The joint statement by the two agencies said that the CH&PA had presented an investment proposal which would see the GGMC loaning it the sum with a rate of interest attached. The $3b was to be used in the housing programme. It was quickly pointed out by a number of analysts that any such use of GGMC monies would have been ultra vires the GGMC Act. More significantly, the loan represented an attempt to get around the fact that Parliament had been suspended and even if it was in session this type of gambit would have been voted down. The government was therefore prepared to go around the established and time-honoured mechanisms for the voting of funds. This is scandalous behaviour that the government should be censured for as it also makes a mockery of entrenched fiscal management procedures and invites serial violations. What is to stop the Guyana Forestry Commission from assigning surplus funds to the Zoo? It makes a complete mockery of the budgetary process and usual procedures for virement.

In its attempt to defend the arrangement, the GGMC two days later issued a statement arguing that the CH&PA loan should not be seen as an isolated case and it listed 33 instances where it had provided financial assistance totalling over $8 billion between 2012 and 2015 for various projects. All of these cases pertained to the period when the opposition was in control of Parliament and underlined the government’s preparedness to violate established procedures in moving money around and without parliamentary oversight.

The plan for the loan between the two agencies then attracted legal action which saw Chief Justice Chang ordering both agencies to justify it. In an affidavit in support of the action against the loan, CH&PA Director Ranwell Jordan deposed that the housing authority did not meet to discuss the proposal for $3b from the GGMC. He also swore that the CH&PA had not authorised any of its officers to sign any loan agreement on its behalf. Who then at the CH&PA authorised this loan or can agencies like these be completely overridden by politicians without a murmur from their managements and boards? In the face of this court case and a body of opinion that GGMC funds could only be applied towards areas that fell within its mining mandate, the government conveniently changed directions at its last Cabinet meeting on Tuesday. It abandoned the loan and went instead for a direct transfer from the GGMC to the CH&PA which on the face of it is even more offensive than the proposed loan. It also opportunistically attached to the transfer that the CH&PA housing pertained to mining areas and the nebulous “other areas where miners’ settlement occurs”. This course of action, too, it withheld from the public despite its Cabinet Secretary, Dr Luncheon holding a press conference the day after the Cabinet meeting.

Clearly feeling the heat over the proposed transfer and cognisant of the jeopardy the agency might face, the GGMC sought legal advice only to be told that the relevant minister acting on behalf of Cabinet has no power to order the transfer of funds. The advice further noted that the functions of the GGMC Act are set out in section 4 and do not “remotely relate to the development of housing infrastructure or anything connected to it even in mining communities …for miners”.

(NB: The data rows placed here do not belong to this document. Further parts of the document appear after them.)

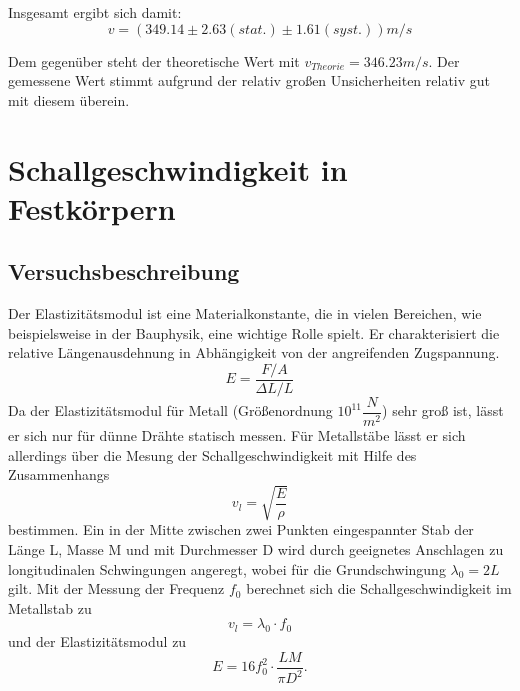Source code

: \documentclass[12pt,a4paper]{article}
\begin{document}
Insgesamt ergibt sich damit:
\begin{equation}
v=(349.14 \pm 2.63(stat.) \pm 1.61(syst.))m/s
\end{equation}

Dem gegenüber steht der theoretische Wert mit $v_{Theorie}=346.23m/s$. Der gemessene Wert stimmt aufgrund der relativ großen Unsicherheiten relativ gut mit diesem überein.















\section{Schallgeschwindigkeit in Festkörpern}
\subsection{Versuchsbeschreibung}
Der Elastizitätsmodul ist eine Materialkonstante, die in vielen Bereichen, wie beispielsweise in der Bauphysik, eine wichtige Rolle spielt. Er charakterisiert die relative Längenausdehnung in Abhängigkeit von der angreifenden Zugspannung.
\begin{equation}
E = \dfrac{F/A}{\Delta L/L}
\end{equation}
Da der Elastizitätsmodul für Metall (Größenordnung $10^{11} \dfrac{N}{m^2}$) sehr groß ist, lässt er sich nur für dünne Drähte statisch messen. Für Metallstäbe lässt er sich allerdings über die Mesung der Schallgeschwindigkeit mit Hilfe des Zusammenhangs 
\begin{equation}
v_l = \sqrt{\dfrac{E}{\rho}}
\label{eq:001}
\end{equation}
bestimmen. Ein in der Mitte zwischen zwei Punkten eingespannter Stab der Länge L, Masse M und mit Durchmesser D wird durch geeignetes Anschlagen zu longitudinalen Schwingungen angeregt, wobei für die Grundschwingung $\lambda_0 = 2L$ gilt. Mit der Messung der Frequenz $f_0$ berechnet sich die Schallgeschwindigkeit im Metallstab zu
\begin{equation}
v_l = \lambda_0 \cdot f_0
\label{eq:002}
\end{equation}
und der Elastizitätsmodul zu
\begin{equation}
E = 16 f_0^2 \cdot \dfrac{L M}{\pi D^2}.
\label{eq:003}
\end{equation}
\end{document}

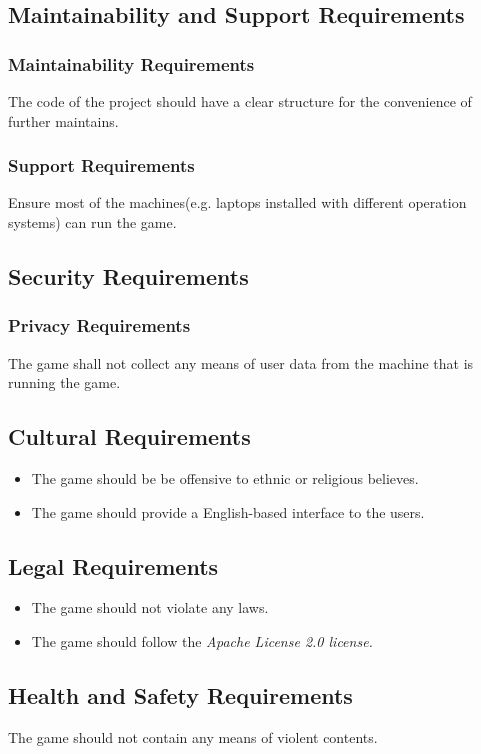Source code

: \documentclass[12pt, titlepage]{article}
\begin{document}
\subsection{Maintainability and Support Requirements}
\subsubsection{Maintainability Requirements}
The code of the project should have a clear structure for the convenience of further maintains.
\subsubsection{Support Requirements}
Ensure most of the machines(e.g. laptops installed with different operation systems) can run the game.


\subsection{Security Requirements}
\subsubsection{Privacy Requirements}
The game shall not collect any means of user data from the machine that is running the game.

\subsection{Cultural Requirements}
\begin{itemize}
    \item The game should be be offensive to ethnic or religious believes.
    \item The game should provide a English-based interface to the users.
\end{itemize}

\subsection{Legal Requirements}
\begin{itemize}
    \item The game should not violate any laws.
    \item The game should follow the \textit{Apache License 2.0 license.}
\end{itemize}


\subsection{Health and Safety Requirements}
The game should not contain any means of violent contents.
\end{document}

According to the advice the functions of the GGMC relate to the development of mining and mineral resources. It is now left to be seen what the GGMC will do. This will however be a case that will be cited in the future as it relates to governmental excesses and overreach.

The past three years of the Ramotar administration have been replete with instances of the worst forms of government unaccountability and violations of established fiscal management rules. No case is starker than the court matter brought by the opposition in relation to the unauthorized $4.5b expenditure in the name of Finance Minister Singh and which the Chief Justice in his ruling concurred that there was no authority for this spending.

These are serious matters that should and will have repercussions down the road for the officials in question. The government in the two months leading to general elections must do nothing to exacerbate this situation such as the ill-advised quest for GGMC funds or the abuse of state resources as part of the election campaign. Whichever government is in place after May 11th will face mounting questions and calls for action against the breaches that have occurred over the last three years at a time when there will be innumerable other priorities.